The xmodule collections:

  • modulestore.active_versions: this collection maps the org, course, and run to the current draft and published versions of the course.
  • modulestore.structures: this collection has one entry per course run and one for the template.
  • modulestore.definitions: this collection has one entry per "module" or "block" version.

modulestore.active_versions: a simple map for dereferencing the correct course from the structures collection. It allows naming courses or structures, giving them addressable branches, and using them to fetch the "correct" version for any given course and branch. No course run will have more than one entry in this collection.

{ '_id' : uniqueid,
'versions' : { <versionName> : versionGuid, ..}
'edited_by' : user_id,
'edited_on' : date (native mongo rep)
  • id is a unique id for finding this course run. It's a location-reference string, like mit.eng.eecs.6002x.industry.spring2013. (see Locators (successor to Locations))
  • versions: These are references to modulestore.structures. A location-reference like mit.eng.eecs.6002x.industry.spring2013/branch/draft refers to the value associated with draft for this document.
    • versionName is draft, published, or another user-defined string.
    • versionGuid is a system generated globally unique id (hash). It points to the entry in modulestore.structures

SplitMongo generates a new structure for each change to a structure: that is, for each move, deletion, node creation, or metadata change it adds a new structure and does not modify the old one. If the change was done using a pointer to a from active_index (i.e., course_id and branch), it will update the active_index entry to point to the new structure. No other pointers to the old structure will update. If the change is done using only a structure pointer or if Split determines that the head pointer has moved and the change is really occurring to an "old" structure, the head will not update but split will create a new structure (perhaps forking the structure's history).

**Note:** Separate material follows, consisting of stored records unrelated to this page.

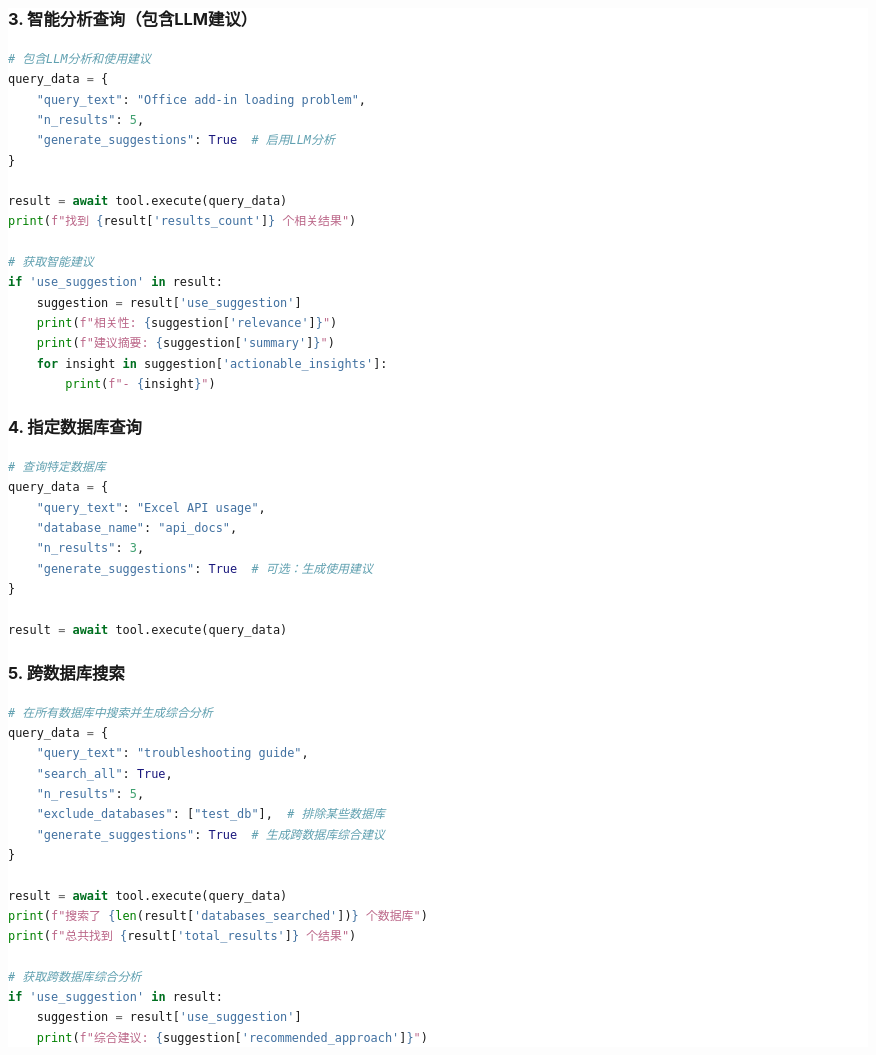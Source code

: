### 3. 智能分析查询（包含LLM建议）

```python
# 包含LLM分析和使用建议
query_data = {
    "query_text": "Office add-in loading problem",
    "n_results": 5,
    "generate_suggestions": True  # 启用LLM分析
}

result = await tool.execute(query_data)
print(f"找到 {result['results_count']} 个相关结果")

# 获取智能建议
if 'use_suggestion' in result:
    suggestion = result['use_suggestion']
    print(f"相关性: {suggestion['relevance']}")
    print(f"建议摘要: {suggestion['summary']}")
    for insight in suggestion['actionable_insights']:
        print(f"- {insight}")
```

### 4. 指定数据库查询

```python
# 查询特定数据库
query_data = {
    "query_text": "Excel API usage",
    "database_name": "api_docs",
    "n_results": 3,
    "generate_suggestions": True  # 可选：生成使用建议
}

result = await tool.execute(query_data)
```

### 5. 跨数据库搜索

```python
# 在所有数据库中搜索并生成综合分析
query_data = {
    "query_text": "troubleshooting guide",
    "search_all": True,
    "n_results": 5,
    "exclude_databases": ["test_db"],  # 排除某些数据库
    "generate_suggestions": True  # 生成跨数据库综合建议
}

result = await tool.execute(query_data)
print(f"搜索了 {len(result['databases_searched'])} 个数据库")
print(f"总共找到 {result['total_results']} 个结果")

# 获取跨数据库综合分析
if 'use_suggestion' in result:
    suggestion = result['use_suggestion']
    print(f"综合建议: {suggestion['recommended_approach']}")
```
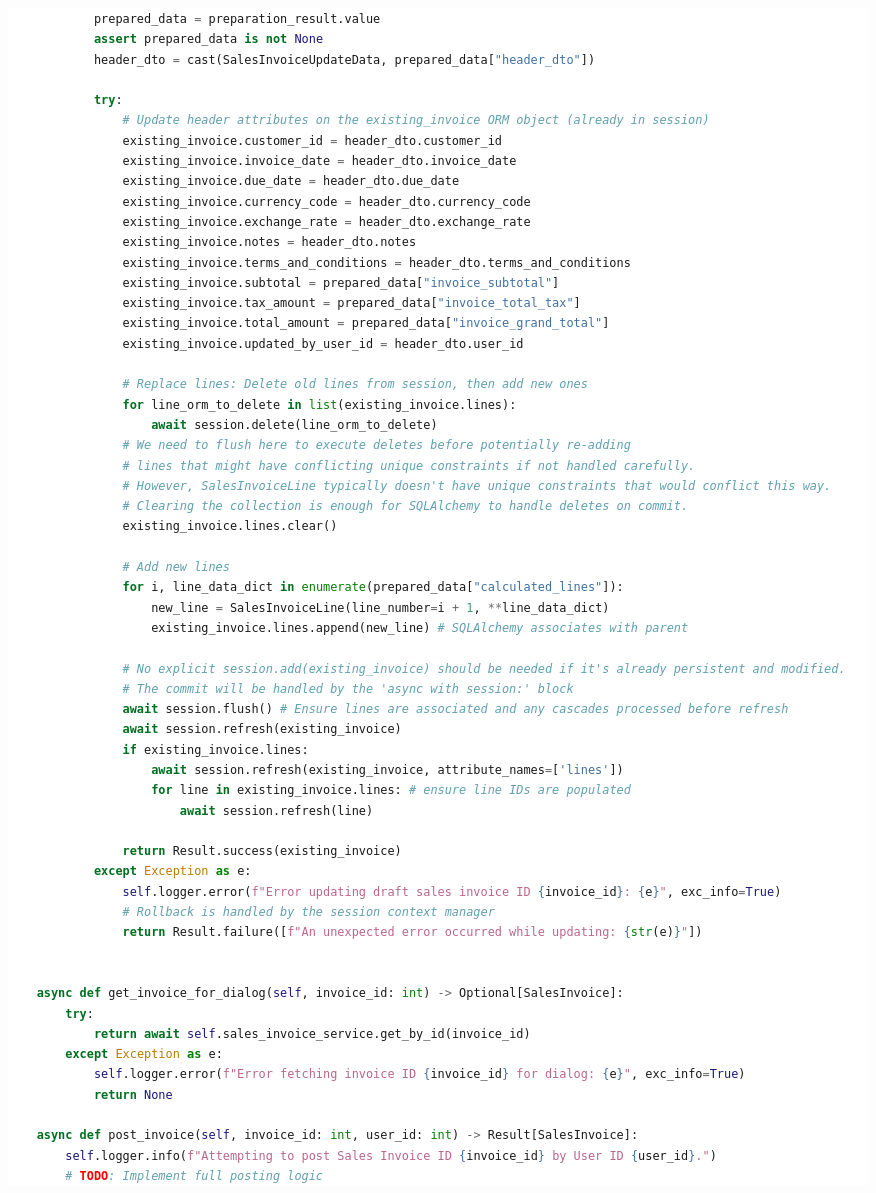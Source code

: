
 ```python
            prepared_data = preparation_result.value
            assert prepared_data is not None 
            header_dto = cast(SalesInvoiceUpdateData, prepared_data["header_dto"])

            try:
                # Update header attributes on the existing_invoice ORM object (already in session)
                existing_invoice.customer_id = header_dto.customer_id
                existing_invoice.invoice_date = header_dto.invoice_date
                existing_invoice.due_date = header_dto.due_date
                existing_invoice.currency_code = header_dto.currency_code
                existing_invoice.exchange_rate = header_dto.exchange_rate
                existing_invoice.notes = header_dto.notes
                existing_invoice.terms_and_conditions = header_dto.terms_and_conditions
                existing_invoice.subtotal = prepared_data["invoice_subtotal"]
                existing_invoice.tax_amount = prepared_data["invoice_total_tax"]
                existing_invoice.total_amount = prepared_data["invoice_grand_total"]
                existing_invoice.updated_by_user_id = header_dto.user_id
                
                # Replace lines: Delete old lines from session, then add new ones
                for line_orm_to_delete in list(existing_invoice.lines): 
                    await session.delete(line_orm_to_delete)
                # We need to flush here to execute deletes before potentially re-adding
                # lines that might have conflicting unique constraints if not handled carefully.
                # However, SalesInvoiceLine typically doesn't have unique constraints that would conflict this way.
                # Clearing the collection is enough for SQLAlchemy to handle deletes on commit.
                existing_invoice.lines.clear() 
                
                # Add new lines
                for i, line_data_dict in enumerate(prepared_data["calculated_lines"]):
                    new_line = SalesInvoiceLine(line_number=i + 1, **line_data_dict)
                    existing_invoice.lines.append(new_line) # SQLAlchemy associates with parent
                
                # No explicit session.add(existing_invoice) should be needed if it's already persistent and modified.
                # The commit will be handled by the 'async with session:' block
                await session.flush() # Ensure lines are associated and any cascades processed before refresh
                await session.refresh(existing_invoice)
                if existing_invoice.lines:
                    await session.refresh(existing_invoice, attribute_names=['lines'])
                    for line in existing_invoice.lines: # ensure line IDs are populated
                        await session.refresh(line)

                return Result.success(existing_invoice)
            except Exception as e:
                self.logger.error(f"Error updating draft sales invoice ID {invoice_id}: {e}", exc_info=True)
                # Rollback is handled by the session context manager
                return Result.failure([f"An unexpected error occurred while updating: {str(e)}"])


    async def get_invoice_for_dialog(self, invoice_id: int) -> Optional[SalesInvoice]:
        try:
            return await self.sales_invoice_service.get_by_id(invoice_id)
        except Exception as e:
            self.logger.error(f"Error fetching invoice ID {invoice_id} for dialog: {e}", exc_info=True)
            return None

    async def post_invoice(self, invoice_id: int, user_id: int) -> Result[SalesInvoice]:
        self.logger.info(f"Attempting to post Sales Invoice ID {invoice_id} by User ID {user_id}.")
        # TODO: Implement full posting logic
```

Creating a course (creating a new run of a course or such) will create a new entry in this table with just a draft branch and will cause a copy of the corresponding entry in modulestore.structures. The entry in structures will point to its version parent in the source course.

modulestore.structures: the entries in this collection follow this definition:

{ '_id' : course_guid,
'blocks' :
{ block_guid : // the guid is an arbitrary id to represent this node in the course tree
{ 'fields' : {'children': [ block_guid* ], ...}
'definition' : definition_guid,
'category' : 'section' | 'sequence' | ... 
'edit_info' : {'edited_on' : date, 'edited_by' : user, 'previous_version': course_guid} 
      ...// more guids
    },
'root' : block_guid,
'original' : course_guid, // the first version of this course from which all others were derived
'previous' : course_guid | null, // the previous revision of this course (null if this is the original)
'edited_by' : user_id,
'edited_on' : date
  • blocks: each block is a node in the course such as the course, a section, a subsection, a unit, or a component. The block ids remain the same over edits (they're not versioned). 
  • root: the true top of the course. Not all nodes without parents are truly roots. Some are orphans or ancillary data (e.g., course_info).
  • course_guid, block_guid, definition_guid are not those specific strings but instead some system generated globally unique id.
    • The one which gets passed around and pointed to by urls is the block_guid; so, it will be the one the system ensures is readable. Unlike the other guids, this one stays the same over revisions and can even be the same between course runs (although the course run contextualizes it to distinguish its instantiated version).
  • definition points to the specific revision of the given element in modulestore.definitions which this version of the course includes.
  • children lists the block_guids which are the children of this node in the course tree. It's an error if the guid in the children list does not occur in the blocks dictionary. (This will change shortly to enable structures to include other structures by reference.)
  • the rest of 'fields' will contain the other scope.settings (scope usage = 1, user = 0) fields.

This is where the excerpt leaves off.